Cette journée vous laissera un goût d’inachevé.
Parce qu’elle ne le sera jamais réellement, n’est-ce pas ? Comme l’Océan rappelle toujours à lui ses joyaux écumés, la guerre ne laisse jamais repartir les victimes qu’elle prend entre ses griffes. Vous le savez — il n’y a que deux façons d’y échapper : mourir, ou survivre (mais pour chacun d’entre vous, plus jamais il ne sera question de simplement vivre). Et certains jours, vous avez l’impression que le seul véritable choix qu’elle vous laisse encore, c’est de choisir aux côtés de qui vous allez mourir.
Des jours comme aujourd’hui.
Bien-sûr, vous survivrez encore. Vous survivrez toujours — c’est ce qui vous a tous réunis, vous les écorchés, vous dont les yeux cachent des cimetières, vous dont les larmes ont noyé trop de rêves. Vous survivrez — mais à quel prix ? Que restera-t-il de vous, à la fin ? Et vous êtes comme ces feux de forêt que le vent attise, et vous êtes comme la flamme d’une bougie qu’un simple souffle éteint. Un pied dans la tombe, l’autre qui parcourt les champs de bataille (un pied dans la gueule du loup, l’autre dans la cage du lion — et les deux pour courir, toujours (courir pour échapper à ce qui vous poursuit (courir après ce(ux) qui vous échappe (courir, toujours)))).

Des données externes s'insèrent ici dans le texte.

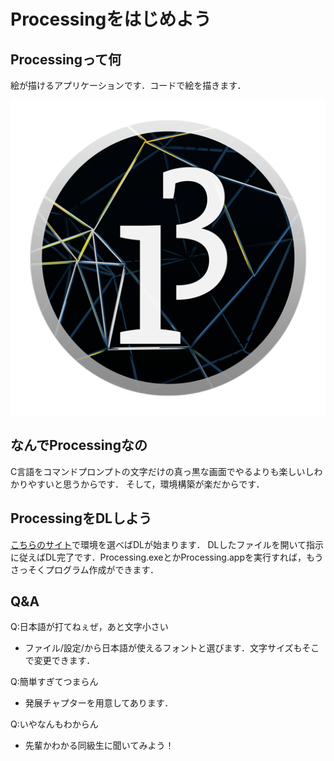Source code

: # Processingをはじめよう

## Processingって何
絵が描けるアプリケーションです．コードで絵を描きます．

![icon](img/Pro.png "icon")

## なんでProcessingなの
C言語をコマンドプロンプトの文字だけの真っ黒な画面でやるよりも楽しいしわかりやすいと思うからです．
そして，環境構築が楽だからです．

## ProcessingをDLしよう
[こちらのサイト](https://processing.org/download/)で環境を選べばDLが始まります．
DLしたファイルを開いて指示に従えばDL完了です．Processing.exeとかProcessing.appを実行すれば，もうさっそくプログラム作成ができます．


## Q&A
Q:日本語が打てねぇぜ，あと文字小さい
- ファイル/設定/から日本語が使えるフォントと選びます．文字サイズもそこで変更できます．

Q:簡単すぎてつまらん
- 発展チャプターを用意してあります．

Q:いやなんもわからん
- 先輩かわかる同級生に聞いてみよう！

Vous ne savez plus vraiment combien de jour se sont écoulés depuis celui-ci — et lorsque vous voyez ces sourires chaleureux qui vous attendent, ces bras qui vous sont tendus et ces mots réconfortants qui déjà vous parviennent ; vous réalisez que ça n’a pas d’importance (et l’espace d’un instant (trop court mais (dans la guerre, un instant est un instant (et chaque instant est un instant qu’elle ne vous volera pas))) vous oubliez et la fatigue, et les larmes, et la peur).
Vous êtes de retour chez vous, ensemble.